- April 7, 2022
- Posted by: PandaChecks
- Category: Trademark
According to Article 4 of the Paris Convention, within 6 months from the date of the first filing of an application in a member state, other member states can enjoy the priority of the first application. It also stipulates that if a trademark is already legally registered in that country, applications for registration in other member states should not be refused, which is known as the “as is” principle.
In addition to the “priority” enjoyed by the trademark registrant, Article 16 of the Intellectual Property Agreement specifies the scope of the exclusive right to use a trademark obtained after trademark registration.
The first paragraph of Article 16 stipulates that the owner of a registered trademark shall have the exclusive right to prevent any third party from using the same or similar signs as the registered trademark to identify the same or similar goods and services in trade activities. my country’s “Trademark Law” Article 38, paragraph 1 also has the same provisions.

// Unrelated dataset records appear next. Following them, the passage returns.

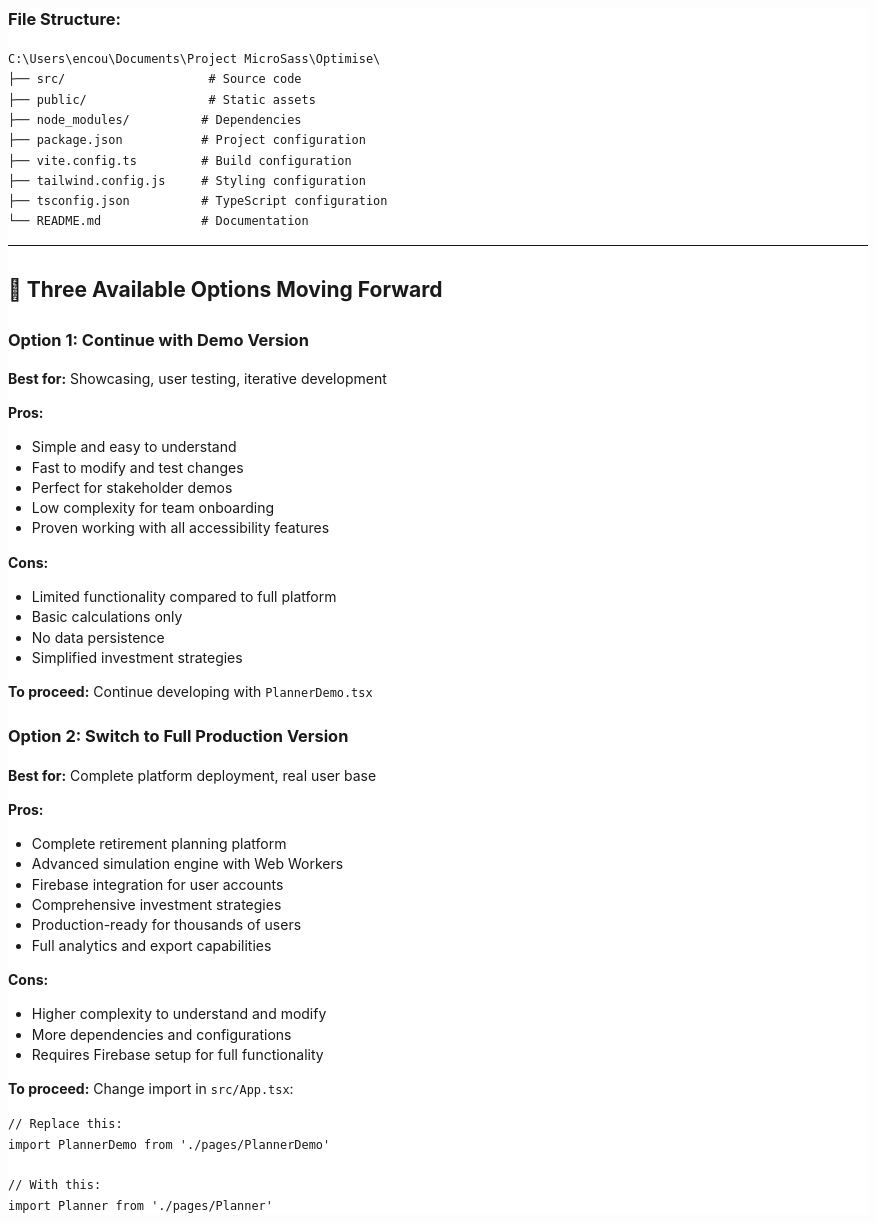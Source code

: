### **File Structure:**
```
C:\Users\encou\Documents\Project MicroSass\Optimise\
├── src/                    # Source code
├── public/                 # Static assets
├── node_modules/          # Dependencies
├── package.json           # Project configuration
├── vite.config.ts         # Build configuration
├── tailwind.config.js     # Styling configuration
├── tsconfig.json          # TypeScript configuration
└── README.md              # Documentation
```

---

## 🎯 **Three Available Options Moving Forward**

### **Option 1: Continue with Demo Version**
**Best for:** Showcasing, user testing, iterative development

**Pros:**
- Simple and easy to understand
- Fast to modify and test changes
- Perfect for stakeholder demos
- Low complexity for team onboarding
- Proven working with all accessibility features

**Cons:**
- Limited functionality compared to full platform
- Basic calculations only
- No data persistence
- Simplified investment strategies

**To proceed:** Continue developing with `PlannerDemo.tsx`

### **Option 2: Switch to Full Production Version**
**Best for:** Complete platform deployment, real user base

**Pros:**
- Complete retirement planning platform
- Advanced simulation engine with Web Workers
- Firebase integration for user accounts
- Comprehensive investment strategies
- Production-ready for thousands of users
- Full analytics and export capabilities

**Cons:**
- Higher complexity to understand and modify
- More dependencies and configurations
- Requires Firebase setup for full functionality

**To proceed:** Change import in `src/App.tsx`:
```tsx
// Replace this:
import PlannerDemo from './pages/PlannerDemo'

// With this:
import Planner from './pages/Planner'
```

This clause can be understood as: ① For the same trademark, the owner of the registered trademark has two rights: prohibiting others from using it; b. have the right to use it on their own. ② For similar trademarks, the owner of the registered trademark can only restrict and prevent others from using it, and has no right to use it, otherwise it will be deemed to have changed the registered trademark on his own, resulting in its cancellation.
In order to prevent confusion and protect the interests of trademark owners, many countries have clearly stipulated the registration of “defensive trademarks” and “joint trademarks” in the Trademark Law, providing effective measures for the protection of “well-known trademarks”. “
The so-called joint trademark means that the trademark owner has indeed established a market reputation and has registered all words and graphics that he believes are “similar” to his registered trademark. The purpose of its registration is not for its own “exclusive use”, but only to prohibit others from using it. The ostrich brand trademark of Tianjin Ink Factory is a famous trademark, and the registered snake and bird brand is only to prevent others from using the similar trademark. “Defensive marks” are from the point of view of similar goods. The trademark owner registers its registered trademark on all “similar” or otherwise distinct goods. The intent is not to use them on these goods per se, but to ban them. Others use the same registered trademark on different items.
The protection of the exclusive right to use a trademark in my country’s Trademark Law is mainly reflected in Article 38, of which the first paragraph is similar to the first paragraph of the Intellectual Property Agreement. Paragraphs 2 and 3 respectively stipulate that: Selling goods that are known to be counterfeit registered trademarks, forging or manufacturing others’ registered trademarks without authorization, and selling counterfeit or unauthorized registered trademarks are all acts of infringement of the exclusive right to use a trademark. Article 45 of the “Intellectual Property Agreement” stipulates: ① If the infringer knows or has sufficient reasons to know that his activities constitute infringement, the judicial authority has the right to order him to pay sufficient fees to the right holder to compensate the right holder for the infringement. Compensation for damages caused. ② The judiciary shall also have the power to order the infringer to pay the right holder fees, which may include appropriate attorney fees. In appropriate circumstances, a member may authorize judicial authorities to order the infringer to surrender profits or pay statutory damages, or both, even if the infringer did not know or should have known that the activities he was engaging in were infringing without justifiable reason.
It can be seen from the above-mentioned provisions that it is the current practice of most countries to use “knowingly committed” as the basis for sanctions. In the field of intellectual property, not only negligence and ignorance cannot be used as a basis for evading tort liability, but also whether negligence and ignorance can be exempted from tort liability is also controversial. The 1982 Trademark Act did not have the “principle of ignorance and innocence”, but this principle was introduced when the Trademark Act was amended in 1993. In 1994, the number of trademark infringement cases increased, but the number of appeal cases increased. Administrative agencies are reduced. The reason is that it is difficult for counterfeiters to provide evidence to prove that counterfeiters “know”,
This mistake of confusing criminal liability conditions with general tort liability conditions has been proven in practice to be detrimental to the protection of trademark rights, and it is necessary to revise it as soon as possible.